Affiliation:
1. Department of Orthopaedic Surgery, Rush University Medical Center, Chicago, Illinois
Abstract
Abstract
Background Ulnar shortening osteotomy (USO) is a common procedure to treat symptomatic ulnar-sided wrist symptoms in patients with positive ulnar variance who fail nonoperative management. Plate placement on the volar, dorsal, or subcutaneous border of the ulna has been described. There remains debate regarding the optimal plate placement to minimize soft tissue irritation and the need for plate removal. The goal of this study is to determine whether plate position along the volar cortex versus along the subcutaneous border, as well as the distance of the plate from the ulnar styloid, affects the risk of symptomatic hardware requiring removal.

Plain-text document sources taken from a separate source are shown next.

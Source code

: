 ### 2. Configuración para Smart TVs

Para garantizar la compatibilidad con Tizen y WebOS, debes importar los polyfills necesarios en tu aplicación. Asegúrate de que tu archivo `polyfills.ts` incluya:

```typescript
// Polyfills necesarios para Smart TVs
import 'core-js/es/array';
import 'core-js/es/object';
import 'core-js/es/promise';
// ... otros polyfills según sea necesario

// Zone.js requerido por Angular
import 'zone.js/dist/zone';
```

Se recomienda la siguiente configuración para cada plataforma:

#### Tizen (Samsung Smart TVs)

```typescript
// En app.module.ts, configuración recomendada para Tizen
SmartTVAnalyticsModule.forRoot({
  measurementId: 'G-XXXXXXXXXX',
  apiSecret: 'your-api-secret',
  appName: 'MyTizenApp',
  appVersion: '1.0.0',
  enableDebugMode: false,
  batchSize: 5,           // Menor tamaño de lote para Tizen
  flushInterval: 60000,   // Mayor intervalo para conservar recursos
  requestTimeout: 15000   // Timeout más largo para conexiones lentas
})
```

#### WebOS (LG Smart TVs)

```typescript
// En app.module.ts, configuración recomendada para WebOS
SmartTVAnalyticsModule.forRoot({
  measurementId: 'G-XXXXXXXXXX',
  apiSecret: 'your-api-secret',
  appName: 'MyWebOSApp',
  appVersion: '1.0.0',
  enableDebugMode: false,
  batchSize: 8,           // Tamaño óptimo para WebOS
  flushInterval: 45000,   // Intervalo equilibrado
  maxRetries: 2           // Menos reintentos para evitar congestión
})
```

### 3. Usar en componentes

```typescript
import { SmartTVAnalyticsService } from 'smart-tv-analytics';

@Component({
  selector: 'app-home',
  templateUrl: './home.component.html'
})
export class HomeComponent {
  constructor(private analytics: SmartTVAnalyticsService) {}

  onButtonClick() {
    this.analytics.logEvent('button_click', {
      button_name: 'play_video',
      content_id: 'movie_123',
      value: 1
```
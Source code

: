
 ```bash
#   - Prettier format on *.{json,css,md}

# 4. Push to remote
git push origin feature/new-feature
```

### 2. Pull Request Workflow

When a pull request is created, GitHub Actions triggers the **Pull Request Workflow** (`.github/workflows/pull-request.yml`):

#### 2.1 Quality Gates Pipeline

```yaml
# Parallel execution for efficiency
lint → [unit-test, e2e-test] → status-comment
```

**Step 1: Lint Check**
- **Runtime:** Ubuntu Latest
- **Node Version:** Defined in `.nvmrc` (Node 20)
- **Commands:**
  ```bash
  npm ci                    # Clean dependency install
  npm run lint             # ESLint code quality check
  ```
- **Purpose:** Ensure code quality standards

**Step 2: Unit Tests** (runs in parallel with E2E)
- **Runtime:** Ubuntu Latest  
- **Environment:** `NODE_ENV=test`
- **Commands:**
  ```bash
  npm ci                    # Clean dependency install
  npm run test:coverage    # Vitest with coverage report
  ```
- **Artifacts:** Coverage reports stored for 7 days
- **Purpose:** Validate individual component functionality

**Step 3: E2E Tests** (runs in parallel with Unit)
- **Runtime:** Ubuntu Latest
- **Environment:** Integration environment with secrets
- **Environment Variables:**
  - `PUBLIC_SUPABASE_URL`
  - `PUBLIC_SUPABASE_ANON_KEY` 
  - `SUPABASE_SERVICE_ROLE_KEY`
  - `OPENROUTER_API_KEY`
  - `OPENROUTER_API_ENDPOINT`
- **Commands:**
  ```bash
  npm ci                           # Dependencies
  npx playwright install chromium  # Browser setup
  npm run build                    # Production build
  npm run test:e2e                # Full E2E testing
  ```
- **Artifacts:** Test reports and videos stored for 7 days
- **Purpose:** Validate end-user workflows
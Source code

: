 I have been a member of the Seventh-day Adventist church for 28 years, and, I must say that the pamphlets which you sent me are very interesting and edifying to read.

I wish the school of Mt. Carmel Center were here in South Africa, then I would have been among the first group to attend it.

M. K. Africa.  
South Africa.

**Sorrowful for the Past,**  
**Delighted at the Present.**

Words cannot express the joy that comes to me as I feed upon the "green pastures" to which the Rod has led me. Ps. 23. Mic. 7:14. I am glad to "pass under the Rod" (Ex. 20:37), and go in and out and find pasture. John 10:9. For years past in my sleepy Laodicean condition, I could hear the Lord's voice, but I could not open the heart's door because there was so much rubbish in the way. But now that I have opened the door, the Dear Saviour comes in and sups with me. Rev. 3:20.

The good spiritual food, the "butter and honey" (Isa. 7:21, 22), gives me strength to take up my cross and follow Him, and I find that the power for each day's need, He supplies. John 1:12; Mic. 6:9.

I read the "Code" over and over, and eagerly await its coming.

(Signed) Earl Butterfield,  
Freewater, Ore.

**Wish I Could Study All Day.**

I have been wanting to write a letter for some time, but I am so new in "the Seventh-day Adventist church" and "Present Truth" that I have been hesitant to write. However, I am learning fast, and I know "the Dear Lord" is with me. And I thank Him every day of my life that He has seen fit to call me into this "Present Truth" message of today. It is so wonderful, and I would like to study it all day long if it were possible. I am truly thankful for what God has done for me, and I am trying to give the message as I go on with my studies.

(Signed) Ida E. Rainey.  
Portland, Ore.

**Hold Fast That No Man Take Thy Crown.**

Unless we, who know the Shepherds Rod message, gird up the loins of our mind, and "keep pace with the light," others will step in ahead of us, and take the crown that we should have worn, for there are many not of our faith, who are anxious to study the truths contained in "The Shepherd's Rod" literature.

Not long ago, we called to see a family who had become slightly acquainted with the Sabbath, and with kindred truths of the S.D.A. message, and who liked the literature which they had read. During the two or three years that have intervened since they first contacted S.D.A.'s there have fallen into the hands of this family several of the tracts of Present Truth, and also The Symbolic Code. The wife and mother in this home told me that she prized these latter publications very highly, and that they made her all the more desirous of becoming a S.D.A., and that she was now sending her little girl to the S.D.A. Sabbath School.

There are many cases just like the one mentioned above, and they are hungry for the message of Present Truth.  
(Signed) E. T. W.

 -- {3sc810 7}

Methods In total, 112 USO procedures on 107 patients performed between 2017 and 2023 were retrospectively reviewed. The position of the plate on the ulna and the distance of the plate from the ulnar styloid were assessed radiographically. Demographic information, visual analog scale pain scores, disability of the arm, shoulder, and hand scores, and incidence of hardware removal were collected and compared between plate location groups.
Results The overall symptomatic hardware removal rate was 79%. There was no difference in the rate of symptomatic hardware removal between volar (80%) and subcutaneous (77%) plate locations (p = 0.69) at a mean follow-up time of 26 months. The mean distance from the distal plate to the ulnar styloid was higher in cases in which hardware was retained (p = 0.03).
Conclusion We found no difference in hardware removal rates based on volar versus subcutaneous plate placement after USO. Cases in which hardware was not removed had a higher mean distance from the distal plate to the ulnar styloid. Further prospective studies are warranted to determine optimal plate positioning to minimize hardware irritation after USO.